My first solution was:
class C1
{
public:
C1() {}
void Run();
};
class C2
{
public:
C2(double a) {}
void Run();
};
template <class T>
void python_wrapper()
{
T instance();
instance.Run();
}
template <class T, class A0>
void python_wrapper(A0 a0)
{
T instance(a0);
instance.Run();
}
BOOST_PYTHON_MODULE(_pythonmodule)
{
// This is boost.python stuff
python::def("f1", python_wrapper<C1>);
python::def("f2", python_wrapper<C2, double>);
}
And... It works.
What I am trying to accomplish now is to use python_wrapper<C2> instead of python_wrapper<C2, double> while inferring the constructor argument types.
As I showed in the original post. I could accomplish something similar if I was wrapping functions instead of classes.
There is no way of deducing a type's constructor's arguments.
C++98/03 and C++11 specifications explicitly list the context in which type deduction may occur (refer to § 14.8.2 and its subsections). Deduction is a qualify of life enhancement for template programming, and not mandatory. Anything that can be done through deduction can also be achieved through explicit calls. Thus, in order for deduction to be possible, it would require that one could explicitly provide a constructor to a function template.

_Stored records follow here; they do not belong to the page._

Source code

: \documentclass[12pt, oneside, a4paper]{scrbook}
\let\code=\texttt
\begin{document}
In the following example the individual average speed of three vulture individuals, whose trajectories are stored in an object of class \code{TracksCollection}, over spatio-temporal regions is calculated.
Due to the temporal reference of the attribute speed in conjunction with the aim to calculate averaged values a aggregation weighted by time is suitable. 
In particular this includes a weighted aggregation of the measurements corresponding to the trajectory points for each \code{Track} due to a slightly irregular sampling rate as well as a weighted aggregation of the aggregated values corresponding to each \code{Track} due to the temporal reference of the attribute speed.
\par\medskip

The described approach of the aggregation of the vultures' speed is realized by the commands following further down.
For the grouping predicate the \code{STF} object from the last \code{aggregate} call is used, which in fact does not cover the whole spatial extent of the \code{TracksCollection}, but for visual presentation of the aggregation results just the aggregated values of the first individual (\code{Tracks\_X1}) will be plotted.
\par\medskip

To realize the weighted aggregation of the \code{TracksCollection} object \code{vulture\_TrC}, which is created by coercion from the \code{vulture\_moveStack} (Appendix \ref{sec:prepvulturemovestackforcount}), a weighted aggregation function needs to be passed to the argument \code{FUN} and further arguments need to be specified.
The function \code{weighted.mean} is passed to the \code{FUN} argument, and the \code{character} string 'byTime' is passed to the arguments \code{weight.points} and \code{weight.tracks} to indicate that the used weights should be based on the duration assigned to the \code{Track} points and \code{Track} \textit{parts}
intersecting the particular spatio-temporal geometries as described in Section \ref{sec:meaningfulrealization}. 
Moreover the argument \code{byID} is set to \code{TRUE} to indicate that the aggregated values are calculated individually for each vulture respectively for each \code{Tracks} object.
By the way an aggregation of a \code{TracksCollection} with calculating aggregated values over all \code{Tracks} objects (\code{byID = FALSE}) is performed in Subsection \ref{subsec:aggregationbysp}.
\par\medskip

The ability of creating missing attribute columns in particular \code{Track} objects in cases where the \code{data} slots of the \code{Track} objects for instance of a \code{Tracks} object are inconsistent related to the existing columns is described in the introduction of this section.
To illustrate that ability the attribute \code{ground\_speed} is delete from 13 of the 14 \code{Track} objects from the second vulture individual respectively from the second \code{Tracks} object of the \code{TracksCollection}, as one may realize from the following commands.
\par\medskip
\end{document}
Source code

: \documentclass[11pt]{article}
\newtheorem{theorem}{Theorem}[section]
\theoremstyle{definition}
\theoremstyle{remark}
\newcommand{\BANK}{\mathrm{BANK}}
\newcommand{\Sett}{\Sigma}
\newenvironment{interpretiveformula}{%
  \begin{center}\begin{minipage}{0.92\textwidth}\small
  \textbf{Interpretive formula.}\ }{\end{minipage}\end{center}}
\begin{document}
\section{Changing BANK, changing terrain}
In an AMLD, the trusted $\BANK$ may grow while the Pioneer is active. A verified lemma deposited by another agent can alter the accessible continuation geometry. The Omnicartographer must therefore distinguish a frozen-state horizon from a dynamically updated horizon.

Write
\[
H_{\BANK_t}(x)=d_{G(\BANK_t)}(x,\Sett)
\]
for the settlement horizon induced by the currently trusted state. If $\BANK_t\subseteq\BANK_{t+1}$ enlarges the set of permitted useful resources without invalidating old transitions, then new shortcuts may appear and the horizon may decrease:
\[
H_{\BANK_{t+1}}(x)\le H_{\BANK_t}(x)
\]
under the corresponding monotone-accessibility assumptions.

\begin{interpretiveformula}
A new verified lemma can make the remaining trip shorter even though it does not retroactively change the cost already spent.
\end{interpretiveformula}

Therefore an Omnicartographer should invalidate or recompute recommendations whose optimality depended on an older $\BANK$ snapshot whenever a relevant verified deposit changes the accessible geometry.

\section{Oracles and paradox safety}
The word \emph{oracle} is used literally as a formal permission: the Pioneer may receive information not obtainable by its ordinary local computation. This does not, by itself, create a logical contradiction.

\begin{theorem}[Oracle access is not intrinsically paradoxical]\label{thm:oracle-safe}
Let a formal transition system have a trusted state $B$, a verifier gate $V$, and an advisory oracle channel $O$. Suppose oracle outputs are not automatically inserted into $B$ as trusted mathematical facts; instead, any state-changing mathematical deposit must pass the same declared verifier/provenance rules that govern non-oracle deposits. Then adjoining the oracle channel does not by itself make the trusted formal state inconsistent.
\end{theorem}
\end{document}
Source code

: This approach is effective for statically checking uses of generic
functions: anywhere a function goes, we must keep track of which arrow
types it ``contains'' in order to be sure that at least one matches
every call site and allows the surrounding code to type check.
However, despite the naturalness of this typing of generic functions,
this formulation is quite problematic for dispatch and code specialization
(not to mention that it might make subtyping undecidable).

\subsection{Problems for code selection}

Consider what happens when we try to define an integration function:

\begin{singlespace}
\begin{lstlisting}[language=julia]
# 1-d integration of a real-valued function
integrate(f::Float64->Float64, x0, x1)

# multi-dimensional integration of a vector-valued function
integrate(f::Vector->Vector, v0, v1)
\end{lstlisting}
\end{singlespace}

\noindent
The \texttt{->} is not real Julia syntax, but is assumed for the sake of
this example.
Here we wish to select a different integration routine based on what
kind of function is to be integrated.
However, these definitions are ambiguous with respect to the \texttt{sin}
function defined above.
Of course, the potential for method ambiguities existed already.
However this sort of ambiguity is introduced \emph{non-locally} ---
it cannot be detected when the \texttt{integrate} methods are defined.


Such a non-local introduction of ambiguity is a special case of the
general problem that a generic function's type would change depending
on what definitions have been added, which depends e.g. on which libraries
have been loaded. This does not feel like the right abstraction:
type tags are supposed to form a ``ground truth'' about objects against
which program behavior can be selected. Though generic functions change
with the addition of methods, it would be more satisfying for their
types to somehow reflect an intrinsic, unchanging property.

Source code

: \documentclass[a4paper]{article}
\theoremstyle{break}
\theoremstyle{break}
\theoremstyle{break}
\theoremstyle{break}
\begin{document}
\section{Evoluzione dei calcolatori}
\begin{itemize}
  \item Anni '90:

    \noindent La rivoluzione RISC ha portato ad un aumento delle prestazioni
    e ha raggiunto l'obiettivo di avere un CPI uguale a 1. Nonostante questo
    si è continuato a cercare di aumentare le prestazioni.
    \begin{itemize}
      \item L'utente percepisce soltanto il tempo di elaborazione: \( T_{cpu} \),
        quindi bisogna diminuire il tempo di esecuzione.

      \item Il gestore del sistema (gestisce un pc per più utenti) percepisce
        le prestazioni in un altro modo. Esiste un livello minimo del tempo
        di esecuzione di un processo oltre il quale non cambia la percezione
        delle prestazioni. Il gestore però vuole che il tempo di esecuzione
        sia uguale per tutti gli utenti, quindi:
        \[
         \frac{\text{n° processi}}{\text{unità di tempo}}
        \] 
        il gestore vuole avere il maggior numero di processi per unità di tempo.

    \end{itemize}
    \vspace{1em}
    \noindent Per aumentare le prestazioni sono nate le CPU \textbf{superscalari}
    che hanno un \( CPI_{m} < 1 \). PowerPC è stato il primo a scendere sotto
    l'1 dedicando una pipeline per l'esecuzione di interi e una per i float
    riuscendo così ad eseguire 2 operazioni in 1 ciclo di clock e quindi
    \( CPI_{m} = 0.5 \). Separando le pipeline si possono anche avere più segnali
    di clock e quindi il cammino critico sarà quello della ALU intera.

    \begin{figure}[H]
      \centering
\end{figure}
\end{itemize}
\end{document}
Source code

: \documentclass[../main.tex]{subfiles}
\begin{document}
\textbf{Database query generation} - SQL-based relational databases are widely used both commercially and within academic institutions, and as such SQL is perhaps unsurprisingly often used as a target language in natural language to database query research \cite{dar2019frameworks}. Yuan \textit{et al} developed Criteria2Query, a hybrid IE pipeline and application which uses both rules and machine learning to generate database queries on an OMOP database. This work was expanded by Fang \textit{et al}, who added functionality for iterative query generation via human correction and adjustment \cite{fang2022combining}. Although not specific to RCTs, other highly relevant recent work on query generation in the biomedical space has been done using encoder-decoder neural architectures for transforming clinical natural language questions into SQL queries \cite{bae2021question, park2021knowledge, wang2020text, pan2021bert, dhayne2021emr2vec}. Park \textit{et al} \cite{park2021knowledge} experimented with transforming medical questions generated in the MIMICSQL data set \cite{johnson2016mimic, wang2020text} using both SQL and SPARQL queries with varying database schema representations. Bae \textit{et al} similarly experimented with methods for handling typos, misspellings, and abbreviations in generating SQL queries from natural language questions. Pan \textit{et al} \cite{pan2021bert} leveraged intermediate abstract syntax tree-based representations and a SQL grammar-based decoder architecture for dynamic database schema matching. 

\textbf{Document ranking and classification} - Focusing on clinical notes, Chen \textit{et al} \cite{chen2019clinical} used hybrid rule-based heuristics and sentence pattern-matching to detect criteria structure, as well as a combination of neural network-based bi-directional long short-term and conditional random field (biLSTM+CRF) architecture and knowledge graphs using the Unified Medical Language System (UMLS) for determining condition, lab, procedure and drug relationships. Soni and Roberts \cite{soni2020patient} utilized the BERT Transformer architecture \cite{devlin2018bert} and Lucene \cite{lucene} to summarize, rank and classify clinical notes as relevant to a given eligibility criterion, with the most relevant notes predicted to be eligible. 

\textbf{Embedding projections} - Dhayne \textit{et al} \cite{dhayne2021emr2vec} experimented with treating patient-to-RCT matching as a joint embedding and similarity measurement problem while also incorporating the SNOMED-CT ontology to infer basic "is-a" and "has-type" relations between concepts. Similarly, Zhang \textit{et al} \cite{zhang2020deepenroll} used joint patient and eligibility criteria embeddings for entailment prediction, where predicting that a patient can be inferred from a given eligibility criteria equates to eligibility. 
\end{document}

However, this is impossible. As noted in § 12.1 of C++98/03 and C++11 specifications, constructors do not have names. Additionally, § 12.1.12 of C++98/03 and § 12.1.10 of C++11 state that the address of a constructor shall not be taken. Thus, there is no way to provide an identifier; therefore, deduction cannot occur.
With deduction being impossible, it may be worth considering alternative solutions. Each solution will have its own sets of pros and cons, but all of them will require that the argument types be explicitly listed in some context outside of the constructor:
Provide the constructor's argument types to a function template.
Pros:
Fairly simple.
Cons:
The association between the type and the type's constructor's argument types is not very visible.
The association is not reusable. For example, the association would need to be duplicated if passing it to multiple function templates or class templates.
Required for every type that has a constructor with an arity of 1 or greater.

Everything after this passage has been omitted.